Opinion

IAB AI Legislation Threatens AI Free-For-All

The new draft US “AI Accountability for Publishers Act,” circulating through IAB channels, looks on paper like a victory for publishers tired of Gen AI companies scraping their content without permission. But read the fine print and it’s clear the draft largely protects Google, Meta, and other Big Tech Generative AI companies rather than publishers and the news industry.

The key carve‑out hides in the definition of consent. Under Section 2, a publisher grants “express, prior consent” if a bot follows standard web access protocols like robots.txt. This means that unless you tell crawlers to not steal your content via the popular robots.txt file, you’ve already agreed to be scraped. That turns silence into consent and effectively legalizes search engines’ existing data collection for their training and summaries.

Another loophole narrows “covered content” to human‑generated, copyrighted material — excluding the factual, public, or structured data that fuels most AI systems such as sporting fixtures, pricing information, or timetables. Combined with an easy “affirmative defense” for anyone citing consent, enforcement becomes almost meaningless.

The IAB’s proposed bill also preempts stronger state IP laws, exempts “non‑commercial” uses tied to corporate partners, and shields everyday services when offered to consumers for free within AI platforms. Together, these clauses build a legal moat around the biggest data collectors while tightening rules on smaller AI shops and publishers.

The title says accountability, but the subtext says status quo. Publishers hunting for genuine content licensing leverage should treat this draft not as protection — but as a preemptive strike to lock current scraping norms into US federal law.

The key loopholes in the document that publishers should be aware of include:

1. The “Consent via Robots.txt” Loophole (Sec. 2(7)(ii))

This clause rewrites the standard for express, prior consent to include compliance with “any licensing or access terms … made available by such digital property governing automated access, such as robots.txt.” That phrase is deceptive:

  • Effect: It turns passive non‑blocking (e.g., lack of a “Disallow”) in a robots.txt file into a positive grant of consent.
  • For Big Tech: Google, Meta, and similar companies can continue to scrape and index any publisher not explicitly blocking them — as they already do — and claim that the publisher gave “express, prior consent.”
  • Contrast: True express consent would require a contractual license; this clause quietly converts “implied consent from silence” into a statutory safe harbor.

In other words, this definition launders the existing status quo indexing behavior into legally “consensual” activity, shielding web crawlers controlled by the dominant platforms. Any amends to the robots.txt specifications, or similar protocols, by technical standards bodies like the IETF or W3C will have profound implications under US laws.
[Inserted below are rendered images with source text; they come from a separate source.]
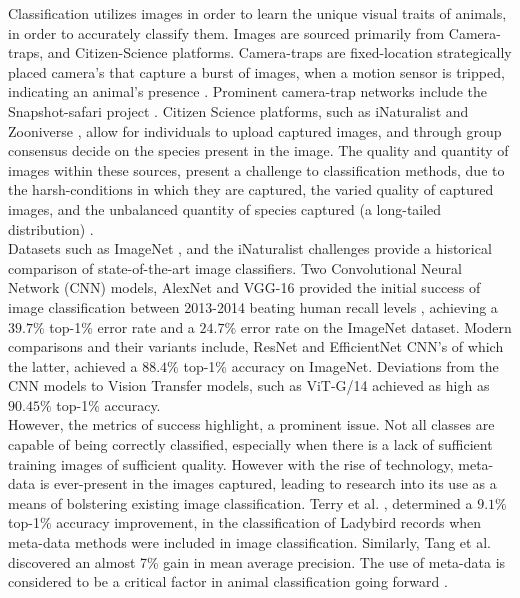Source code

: \documentclass[conference]{IEEEtran}
\begin{document}
    Classification utilizes images in order to learn the unique visual traits of animals, in order to accurately classify them. Images are sourced primarily from Camera-traps, and Citizen-Science platforms. Camera-traps are fixed-location strategically placed camera's that capture a burst of images, when a motion sensor is tripped, indicating an animal's presence \cite{Schneider_Greenberg_Taylor_Kremer_2020}. Prominent camera-trap networks include the Snapshot-safari project \cite{snapshot_safari}. Citizen Science platforms, such as iNaturalist \cite{iNaturalist} and Zooniverse \cite{zooniverse.org}, allow for individuals to upload captured images, and through group consensus decide on the species present in the image. 
    The quality and quantity of images within these sources, present a challenge to classification methods, due to the harsh-conditions in which they are captured, the varied quality of captured images, and the unbalanced quantity of species captured (a long-tailed distribution) \cite{Van_Horn_Mac_Aodha_Song_Cui_Sun_Shepard_Adam_Perona_Belongie_2018b}. 
    \\

    Datasets such as ImageNet \cite{ImageNet}, and the iNaturalist challenges \cite{Van_Horn_Mac_Aodha_Song_Cui_Sun_Shepard_Adam_Perona_Belongie_2018b} provide a historical comparison of state-of-the-art image classifiers. Two Convolutional Neural Network (CNN) models, AlexNet \cite{Krizhevsky_Sutskever_Hinton_2017a} and VGG-16 \cite{Simonyan2014-ww} provided the initial success of image classification between 2013-2014 beating human recall levels \cite{Wäldchen_Mäder_2018}, achieving a $39.7\%$ top-1\% error rate and a $24.7\%$ error rate on the ImageNet dataset. Modern comparisons and their variants include, ResNet \cite{He_Zhang_Ren_Sun_2016} and EfficientNet \cite{Tan2019} CNN's of which the latter, achieved a $88.4\%$ top-1\% accuracy on ImageNet. Deviations from the CNN models to Vision Transfer models, such as ViT-G/14 \cite{Zhai_Kolesnikov_Houlsby_Beyer_2022} achieved as high as $90.45\%$ top-1\% accuracy.
    \\ 

    However, the metrics of success highlight, a prominent issue. Not all classes are capable of being correctly classified, especially when there is a lack of sufficient training images of sufficient quality. However with the rise of technology, meta-data is ever-present in the images captured, leading to research into its use as a means of bolstering existing image classification. 
    Terry et al. \cite{Terry_Roy_August_2019}, determined a $9.1\%$ top-1\% accuracy improvement, in the classification of Ladybird records when meta-data methods were included in image classification. Similarly, Tang et al. \cite{tang_paluri_fei-fei_fergus_bourdev_2015} discovered an almost 7\% gain in mean average precision. The use of meta-data is considered to be a critical factor in animal classification going forward \cite{Wäldchen_Mäder_2018}. 
    \\
\end{document}
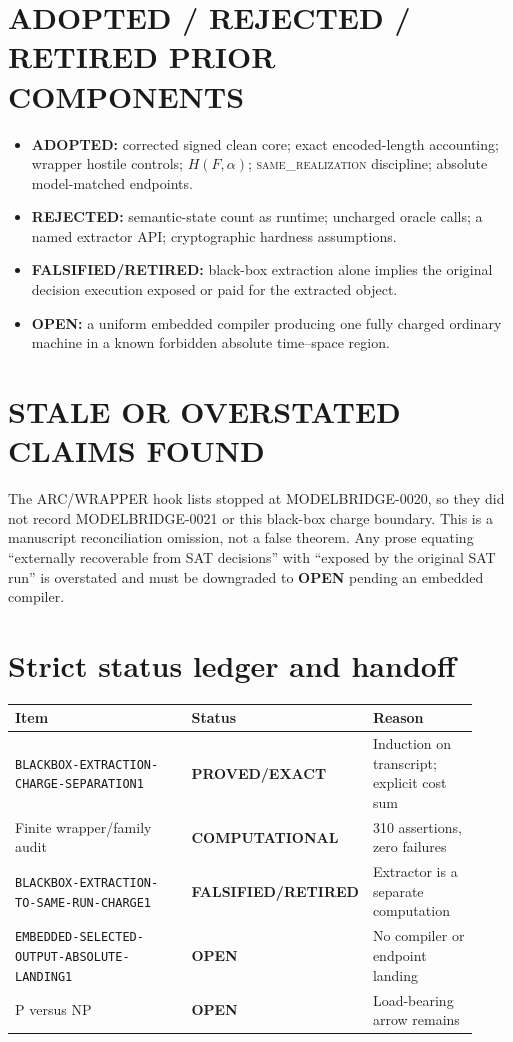 \documentclass[11pt]{article}
\newcommand{\EXACT}{\textbf{PROVED/EXACT}}
\newcommand{\COMP}{\textbf{COMPUTATIONAL}}
\newcommand{\OPEN}{\textbf{OPEN}}
\newcommand{\RETIRED}{\textbf{FALSIFIED/RETIRED}}
\newcommand{\same}{\textsc{same\_realization}}
\begin{document}
\section{ADOPTED / REJECTED / RETIRED PRIOR COMPONENTS}
\begin{itemize}[leftmargin=*]
\item \textbf{ADOPTED:} corrected signed clean core; exact encoded-length
accounting; wrapper hostile controls; $H(F,\alpha)$; \same{} discipline;
absolute model-matched endpoints.
\item \textbf{REJECTED:} semantic-state count as runtime; uncharged oracle
calls; a named extractor API; cryptographic hardness assumptions.
\item \textbf{FALSIFIED/RETIRED:} black-box extraction alone implies the
original decision execution exposed or paid for the extracted object.
\item \textbf{OPEN:} a uniform embedded compiler producing one fully charged
ordinary machine in a known forbidden absolute time--space region.
\end{itemize}

\section{STALE OR OVERSTATED CLAIMS FOUND}
The ARC/WRAPPER hook lists stopped at MODELBRIDGE-0020, so they did not record
MODELBRIDGE-0021 or this black-box charge boundary.  This is a manuscript
reconciliation omission, not a false theorem.  Any prose equating
``externally recoverable from SAT decisions'' with ``exposed by the original
SAT run'' is overstated and must be downgraded to \OPEN{} pending an embedded
compiler.

\section{Strict status ledger and handoff}
\begin{center}
\begin{tabular}{p{0.48\linewidth}p{0.19\linewidth}p{0.25\linewidth}}
\toprule
Item & Status & Reason \\
\midrule
\texttt{BLACKBOX-EXTRACTION-CHARGE-SEPARATION1} & \EXACT & Induction on transcript; explicit cost sum\\
Finite wrapper/family audit & \COMP & 310 assertions, zero failures\\
\texttt{BLACKBOX-EXTRACTION-TO-SAME-RUN-CHARGE1} & \RETIRED & Extractor is a separate computation\\
\texttt{EMBEDDED-SELECTED-OUTPUT-ABSOLUTE-LANDING1} & \OPEN & No compiler or endpoint landing\\
P versus NP & \OPEN & Load-bearing arrow remains\\
\bottomrule
\end{tabular}
\end{center}
\end{document}

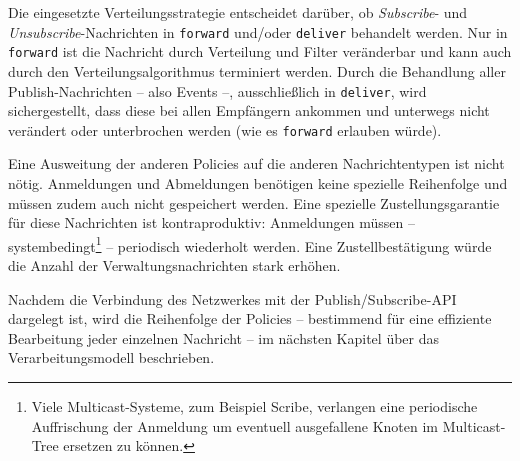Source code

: \begin{table}[!h]
\caption{Verbindungsmatrix}
\label{tab:verbindungsmatrix}
\end{table}

Die eingesetzte Verteilungsstrategie entscheidet darüber, ob \emph{Subscribe}- und \emph{Unsubscribe}-Nachrichten in \texttt{forward} und/oder \texttt{deliver} behandelt werden. Nur in \texttt{forward} ist die Nachricht durch Verteilung und Filter veränderbar und kann auch durch den Verteilungsalgorithmus terminiert werden. Durch die Behandlung aller Publish-Nachrichten -- also Events --, ausschließlich in \texttt{deliver}, wird sichergestellt, dass diese bei allen Empfängern ankommen und unterwegs nicht verändert oder unterbrochen werden (wie es \texttt{forward} erlauben würde).

Eine Ausweitung der anderen Policies auf die anderen Nachrichtentypen ist nicht nötig. Anmeldungen und Abmeldungen benötigen keine spezielle Reihenfolge und müssen zudem auch nicht gespeichert werden. Eine spezielle Zustellungsgarantie für diese Nachrichten ist  kontraproduktiv:  Anmeldungen müssen -- systembedingt\footnote{Viele Multicast-Systeme, zum Beispiel Scribe, verlangen eine periodische Auffrischung der Anmeldung um eventuell ausgefallene Knoten im Multicast-Tree ersetzen zu können.} -- periodisch wiederholt werden. Eine Zustellbestätigung würde die Anzahl der Verwaltungsnachrichten stark erhöhen.

Nachdem die Verbindung des Netzwerkes mit der Publish/Subscribe-API dargelegt ist, wird die Reihenfolge der Policies -- bestimmend für eine effiziente Bearbeitung jeder einzelnen Nachricht -- im nächsten Kapitel über das Verarbeitungsmodell beschrieben.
The “Affirmative Defense of Consent” in Sec. 3(d) suggests that “authorization” can be broadly inferred from robots.txt presence. This defense is trivially easy to invoke and shifts the burden onto plaintiffs to prohibit theft of their copyrighted content.

A company like Google can simply submit server logs showing that a property didn’t opt out of crawling.

2. The “Bot” Definition Carveout (Sec. 2(4) and Sec. 3(a))‑Out (Sec. 2(4) and Sec. 3(a))

The act defines a “bot” broadly but limits liability to bots that “exploit the covered content … without express, prior consent.”

Problem: Google’s and Meta’s crawler networks already send headers identifying themselves (e.g. “Googlebot”), and publishers typically allow them. So:

  • The requirement of a civil cause of action only applies if the bot is unauthorized for any use.
  • Since authorization is now equated with not blocking access (per Sec. 2(7)(ii)), all indexed scraping under the normal web-crawling protocol becomes presumptively authorized.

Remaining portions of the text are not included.